Fujimori daughter wins through to runoff in Peru vote

Peru´s presidential candidate Keiko Fujimori arrives at the polling station during genera
AFP

Lima (AFP) – Keiko Fujimori, daughter of an ex-president jailed for massacres, topped the first-round vote Sunday in troubled elections that will make her Peru’s first female leader if she wins a runoff.

In an election marred by alleged vote-buying and a day after a guerrilla attack left seven people dead, Fujimori secured a two-digit lead over her nearest rivals, but not by a big enough margin to avoid a second-round vote, according to exit polls.

The 40-year-old daughter of former leader Alberto Fujimori survived attempts to ban her from the race and mistrust over her father’s legacy to top the vote, according to exit surveys by pollsters Ipsos, CPI and GfK.

Her two nearest rivals, center-right ex-prime minister Pedro Pablo Kuczynski and left-wing lawmaker Veronika Mendoza, were virtually tied in second place with around 20 percent of the vote each.

Official results expected over the coming hours will determine which of them will face Fujimori in a runoff on June 5.

Observers complained that the electoral process was undermined when half the candidates dropped out or were excluded from the running under a tough new electoral law.

Fujimori and other leading candidates were accused of wooing voters with gifts. She and Kuczynski were cleared of the charges.

Nine other candidates were excluded for irregularities or dropped out for lack of support. One, Gregorio Santos, was running for office from a jail cell where he is detained on corruption charges.

The leader of the Organization of American States, Luis Almagro, said the January electoral reform that allowed the candidates to be excluded risked turning it into a “semi-democratic election.”

– Breakfast of champions –

Keiko Fujimori started the day by cooking sausages in front of the television cameras at her home as her two daughters, husband and mother sat at the breakfast table.

Later she smiled broadly as she cast her vote in the posh Surco district of southern Lima and then struggled with her bodyguards through a mob of television cameras back to her car.
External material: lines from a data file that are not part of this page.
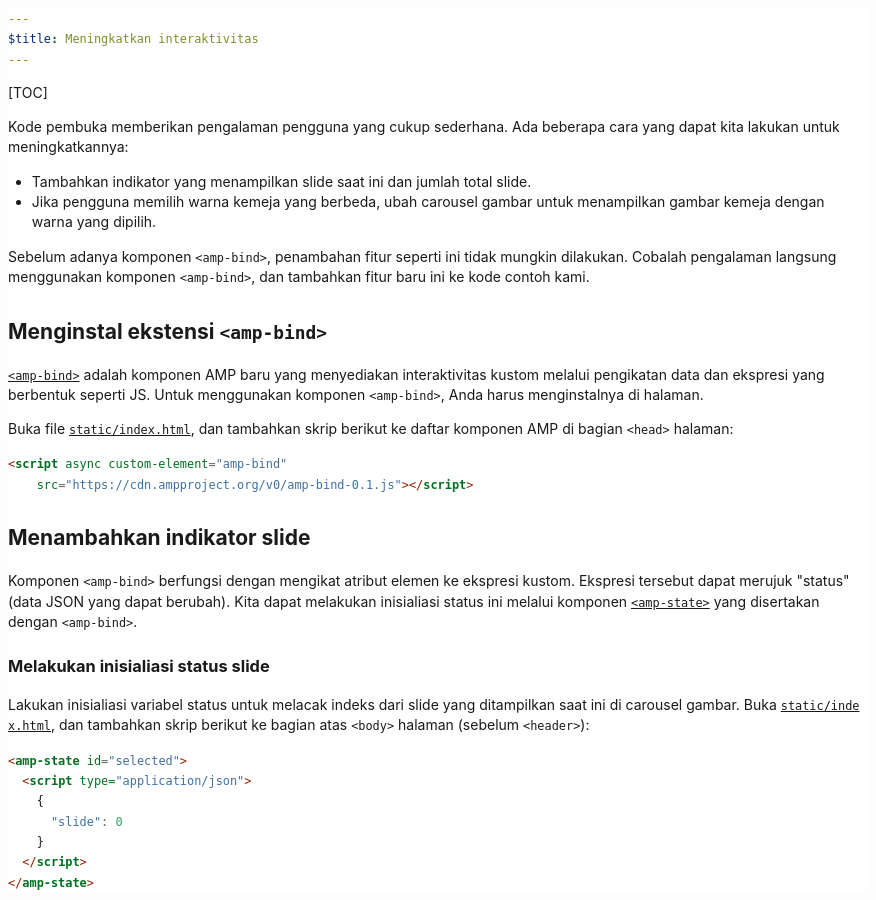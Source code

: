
 ```yaml
---
$title: Meningkatkan interaktivitas
---
```


[TOC]

Kode pembuka memberikan pengalaman pengguna yang cukup sederhana. Ada beberapa cara yang dapat kita lakukan untuk meningkatkannya:

- Tambahkan indikator yang menampilkan slide saat ini dan jumlah total slide.
- Jika pengguna memilih warna kemeja yang berbeda, ubah carousel gambar untuk menampilkan gambar kemeja dengan warna yang dipilih.

Sebelum adanya komponen `<amp-bind>`, penambahan fitur seperti ini tidak mungkin dilakukan. Cobalah pengalaman langsung menggunakan komponen `<amp-bind>`, dan tambahkan fitur baru ini ke kode contoh kami.

## Menginstal ekstensi `<amp-bind>`

[`<amp-bind>`](/id/docs/reference/components/amp-bind.html) adalah komponen AMP baru yang menyediakan interaktivitas kustom melalui pengikatan data dan ekspresi yang berbentuk seperti JS. Untuk menggunakan komponen `<amp-bind>`, Anda harus menginstalnya di halaman.

Buka file [`static/index.html`](https://github.com/googlecodelabs/advanced-interactivity-in-amp/blob/master/static/index.html), dan tambahkan skrip berikut ke daftar komponen AMP di bagian `<head>` halaman:

```html
<script async custom-element="amp-bind"
    src="https://cdn.ampproject.org/v0/amp-bind-0.1.js"></script>
```

## Menambahkan indikator slide

Komponen `<amp-bind>` berfungsi dengan mengikat atribut elemen ke ekspresi kustom. Ekspresi tersebut dapat merujuk "status" (data JSON yang dapat berubah). Kita dapat melakukan inisialiasi status ini melalui komponen [`<amp-state>`](/id/docs/reference/components/amp-bind.html#state) yang disertakan dengan `<amp-bind>`.

### Melakukan inisialiasi status slide

Lakukan inisialiasi variabel status untuk melacak indeks dari slide yang ditampilkan saat ini di carousel gambar. Buka [`static/index.html`](https://github.com/googlecodelabs/advanced-interactivity-in-amp/blob/master/static/index.html), dan tambahkan skrip berikut ke bagian atas `<body>` halaman (sebelum `<header>`):

```html
<amp-state id="selected">
  <script type="application/json">
    {
      "slide": 0
    }
  </script>
</amp-state>
```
Alberto Fujimori’s dark decade in power from 1990-2000 lives in the memory of many Peruvians.

Now 77, he is serving a 25-year jail sentence for crimes against humanity. The courts held him responsible for the massacre of 25 people he said were terrorists in 1991 and 1992.

But many voters love him for crushing the Shining Path communist guerrilla group that carried out attacks and kidnappings.

The conflict reared its head on Saturday, when seven people were killed in an attack on a military convoy by remnants of Shining Path still hiding in the jungle. A separate attack injured two more soldiers.

“That is why we want more security,” said Wilfredo Pena, a 55-year-old maintenance worker who voted for Kuczynski under cloudy skies at a school in Lima.

“We want a change — safety for citizens and job security.”

He rejected Keiko Fujimori “because of the bad experience of the first (Fujimori) government. We do not want more of the same.”

– Sins of the fathers –

Student Angela Rios, 18, voting for the first time, backed Fujimori.

“Hers is the best-organized party. She will strengthen the economy and improve education,” Rios said.

“You cannot judge a person on what their father did.”

Despite his authoritarian rule Alberto Fujimori liberalized the economy and oversaw an economic boom. Growth has slowed in recent years under outgoing President Ollanta Humala.

Kuczynski has vowed to create jobs by boosting business and growth. Mendoza has promised to strengthen state control over the country’s energy reserves.

European Union observers said they saw no serious incidents during voting, though some polling stations were late in opening.